I agree with Howard that, in general, "It's a matter of literacy" but history teaches us that literacy does not just come about without people having to strive for infrastructures to support it. With Social Tapestries one of the key aims is to design sustainable and transferable practices that do not require specific technologies, but build upon people's own capabilities.

3. Embedded in every technology there is a powerful idea, sometimes two or three powerful ideas. Like language itself, a technology predisposes us to favor and value certain perspectives and accomplishments and to subordinate others.

Yet language is constantly changing to suit the needs of people to express their situations... perspectives change with the ebb and flow of beliefs, ideologies, aspirations. I'm in favour of seeing technology in a similar light to language... it explains why there are so many lovers of 'dead' technologies, just as there are lovers of 'dead' languages. What UT and similar projects do is create a language for representing relationships to place and space, forming their own idioms and syntax. Being iterative and experimental they twist and turn, endlessly seeking to evade fixed definitions in favour of deliberate ambiguity, where each user can reconstruct their paths of meaning to suit themselves.

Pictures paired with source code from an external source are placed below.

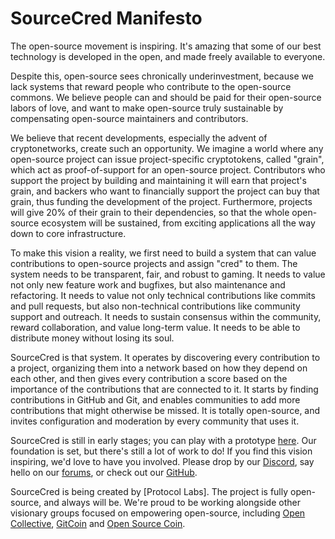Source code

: # SourceCred Manifesto

The open-source movement is inspiring. It's amazing that some of our best
technology is developed in the open, and made freely available to everyone.

Despite this, open-source sees chronically underinvestment, because we lack
systems that reward people who contribute to the open-source commons. We
believe people can and should be paid for their open-source labors of love, and
want to make open-source truly sustainable by compensating open-source
maintainers and contributors.

We believe that recent developments, especially the advent of cryptonetworks,
create such an opportunity. We imagine a world where any open-source project
can issue project-specific cryptotokens, called "grain", which act as
proof-of-support for an open-source project. Contributors who support the
project by building and maintaining it will earn that project's grain, and
backers who want to financially support the project can buy that grain, thus
funding the development of the project. Furthermore, projects will give 20% of
their grain to their dependencies, so that the whole open-source ecosystem will
be sustained, from exciting applications all the way down to core
infrastructure.

To make this vision a reality, we first need to build a system that can value
contributions to open-source projects and assign "cred" to them. The system
needs to be transparent, fair, and robust to gaming. It needs to value not only
new feature work and bugfixes, but also maintenance and refactoring. It needs
to value not only technical contributions like commits and pull requests, but
also non-technical contributions like community support and outreach. It needs
to sustain consensus within the community, reward collaboration, and value
long-term value. It needs to be able to distribute money without losing its
soul.

SourceCred is that system. It operates by discovering every contribution to a
project, organizing them into a network based on how they depend on each other,
and then gives every contribution a score based on the importance of the
contributions that are connected to it. It starts by finding contributions in
GitHub and Git, and enables communities to add more contributions that might
otherwise be missed. It is totally open-source, and invites configuration and
moderation by every community that uses it.

SourceCred is still in early stages; you can play with a prototype [here][prototype].
Our foundation is set, but there's still a lot of work to do! If you find this vision
inspiring, we'd love to have you involved. Please drop by our [Discord], say hello on our
[forums], or check out our [GitHub].

[prototype]: http://sourcecred.io/prototype
[Discord]: https://discordapp.com/invite/tsBTgc9
[forums]: https://discuss.sourcecred.io/
[GitHub]: https://github.com/sourcecred/sourcecred

SourceCred is being created by [Protocol Labs]. The project is fully
open-source, and always will be. We're proud to be working alongside other
visionary groups focused on empowering open-source, including [Open Collective],
[GitCoin] and [Open Source Coin][OSCoin].

[Open Collective]: https://opencollective.com/
[GitCoin]: https://gitcoin.co/
[OSCoin]: http://oscoin.io/
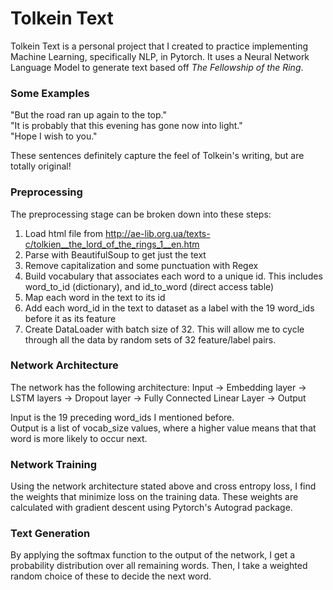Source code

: # Tolkein Text
Tolkein Text is a personal project that I created to practice implementing Machine Learning, specifically NLP, in Pytorch. It uses a Neural Network Language Model to generate text based off *The Fellowship of the Ring*.

### Some Examples
"But the road ran up again to the top."  
"It is probably that this evening has gone now into light."  
"Hope I wish to you."

These sentences definitely capture the feel of Tolkein's writing, but are totally original!

### Preprocessing
The preprocessing stage can be broken down into these steps:
1. Load html file from http://ae-lib.org.ua/texts-c/tolkien__the_lord_of_the_rings_1__en.htm
2. Parse with BeautifulSoup to get just the text
3. Remove capitalization and some punctuation with Regex
4. Build vocabulary that associates each word to a unique id. This includes word_to_id (dictionary), and id_to_word (direct access table)
5. Map each word in the text to its id
6. Add each word_id in the text to dataset as a label with the 19 word_ids before it as its feature
7. Create DataLoader with batch size of 32. This will allow me to cycle through all the data by random sets of 32 feature/label pairs.

### Network Architecture
The network has the following architecture:
Input -> Embedding layer -> LSTM layers -> Dropout layer -> Fully Connected Linear Layer -> Output

Input is the 19 preceding word_ids I mentioned before.  
Output is a list of vocab_size values, where a higher value means that that word is more likely to occur next.

### Network Training
Using the network architecture stated above and cross entropy loss, I find the weights that minimize loss on the training data. These weights are calculated with gradient descent using Pytorch's Autograd package.

### Text Generation
By applying the softmax function to the output of the network, I get a probability distribution over all remaining words. Then, I take a weighted random choice of these to decide the next word.
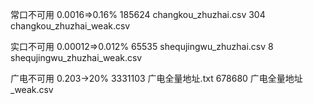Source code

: 
常口不可用 0.0016=>0.16%
185624 changkou_zhuzhai.csv
304    changkou_zhuzhai_weak.csv

实口不可用 0.00012=>0.012%
65535 shequjingwu_zhuzhai.csv
8     shequjingwu_zhuzhai_weak.csv

广电不可用 0.203->20%
3331103 广电全量地址.txt
678680  广电全量地址_weak.csv


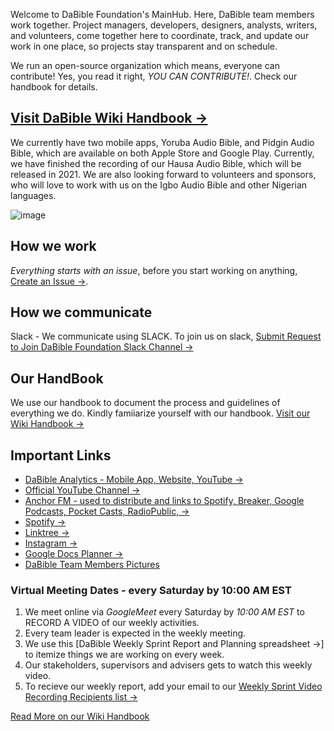 Welcome to DaBible Foundation's MainHub. Here, DaBible team members work together. Project managers, developers, designers, analysts, writers, and volunteers, come together here to coordinate, track, and update our work in one place, so projects stay transparent and on schedule.

We run an open-source organization which means, everyone can contribute! Yes, you read it right, *YOU CAN CONTRIBUTE!*. Check our handbook for details.

## [Visit DaBible Wiki Handbook  →](https://github.com/DaBible-Foundation/DaBible-MainHub/wiki)

We currently have two mobile apps, Yoruba Audio Bible, and Pidgin Audio Bible,  which are available on both Apple Store and Google Play. Currently, we have finished the recording of our Hausa Audio Bible, which will be released in 2021. We are also looking forward to volunteers and sponsors, who will love to work with us on the Igbo Audio Bible and other Nigerian languages.

![image](https://user-images.githubusercontent.com/23180033/110568425-942b5c80-8118-11eb-8664-e5bfabd5ae44.png)

## How we work
*Everything starts with an issue*, before you start working on anything, [Create an Issue  →](https://github.com/DaBible-Foundation/DaBible-MainHub/issues/new).

## How we communicate
Slack - We communicate using SLACK. To join us on slack, [Submit Request to Join DaBible Foundation Slack Channel  →](https://github.com/DaBible-Foundation/DaBible-MainHub/issues/new?assignees=sanmiayotunde&labels=documentation&template=join-slack-channel.md&title=Request+to+Join+DaBible+Foundation+Slack+Channel)

## Our HandBook
We use our handbook to document the process and guidelines of everything we do. Kindly famiiarize yourself with our handbook. [Visit our Wiki Handbook  →](https://github.com/DaBible-Foundation/DaBible-MainHub/wiki)

## Important Links
- [DaBible Analytics - Mobile App, Website, YouTube  →](https://datastudio.google.com/reporting/0004bec3-6b8e-4f83-98f2-766ef76d8b24)
- [Official YouTube Channel →](https://www.youtube.com/channel/UC9F5ZayLAcHBoLzF8kVNsBg)
- [Anchor FM  - used to distribute and links to Spotify, Breaker, Google Podcasts, Pocket Casts, RadioPublic,  →](https://anchor.fm/dabible-foundation)
- [Spotify  →](https://open.spotify.com/show/1KBpry6Tp1u2SJXTlLSz1v)
- [Linktree  →](https://linktr.ee/dabible)
- [Instagram  →](https://www.instagram.com/dabiblefoundation/)
- [Google Docs Planner →](https://docs.google.com/document/d/14lFtwbYBD5l77U7ZaolbJkTUIGG2hBgGbF0Bp_n2sYM/edit?usp=sharing)
- [DaBible Team Members Pictures](https://dbdigitals.pixieset.com/dabible/)


<!-- - [Sound cloud →](https://soundcloud.com/admin-dabible) -->

### Virtual Meeting Dates - every Saturday by 10:00 AM EST
1. We meet online via *GoogleMeet* every Saturday by *10:00 AM EST* to RECORD A VIDEO of our weekly activities.
2. Every team leader is expected in the weekly meeting.
3. We use this [DaBible Weekly Sprint Report and Planning spreadsheet  →] to itemize things we are working on every week.
3. Our stakeholders, supervisors and advisers gets to watch this weekly video.
4. To recieve our weekly report, add your email to our [Weekly Sprint Video Recording Recipients list →](https://docs.google.com/spreadsheets/d/1n-A6s0crM-0x3QGXfIvJiFYCIL4sroFhg8ifcoHZDZ4)


[Read More on our Wiki Handbook](https://github.com/DaBible-Foundation/DaBible-MainHub/wiki)

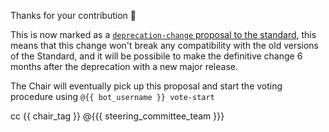 Thanks for your contribution :pray:

This is now marked as a [`deprecation-change` proposal to the standard](https://github.com/publiccodeyml/publiccode.yml/labels/standard-deprecation), this means that this change won't break any compatibility with the old versions of the Standard,
and it will be possibile to make the definitive change 6 months after the deprecation with a new major release.

The Chair will eventually pick up this proposal and start the voting procedure using `@{{ bot_username }} vote-start`

cc {{ chair_tag }} @{{{ steering_committee_team }}}
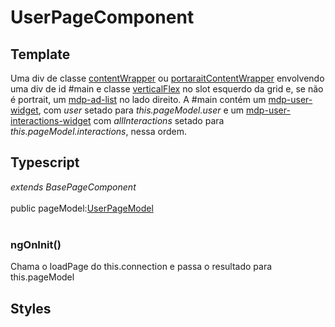 # UserPageComponent

## Template
Uma div de classe [contentWrapper](/Docs/src/Styles.md#.contentWrapper) ou [portaraitContentWrapper](/Docs/src/Styles.md#.contentWrapperPortrait) envolvendo uma div de id #main e classe [verticalFlex](/Docs/src/Styles.md#.verticalFlex) no slot esquerdo da grid e, se não é portrait, um [mdp-ad-list](/Docs/src/app/components/structure/AdList.md) no lado direito. A #main contém um [mdp-user-widget](/Docs/src/app/components/widgets/UserWidget.md), com *user* setado para *this.pageModel.user* e um [mdp-user-interactions-widget](/Docs/src/app/components/widgets/UserInteractionsWidget.md) com *allInteractions* setado para *this.pageModel.interactions*, nessa ordem.
## Typescript
*extends BasePageComponent*<br><br>
public pageModel:[UserPageModel](/Docs/src/app/models/pages/UserPageModel.md)<br><br>
### ngOnInit()
Chama o loadPage do this.connection e passa o resultado para this.pageModel
## Styles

4. A new technology usually makes war against an old technology. It competes with it for time, attention, money, prestige and a "worldview".

Such a Darwinian concept of technology would better be served by Adam Smith's concepts of the market. Whilst it might reflect the internal pressures of the hi-tech industry I suspect that it can be challenged at the level of individual users if not more widely. People adopt technologies for many and varied reasons, primarily subject to the needs and desires of their own lives, the least of which is decided in a gladiatorial arena of warring technologies.

5. Technological change is not additive; it is ecological. A new technology does not merely add something; it changes everything.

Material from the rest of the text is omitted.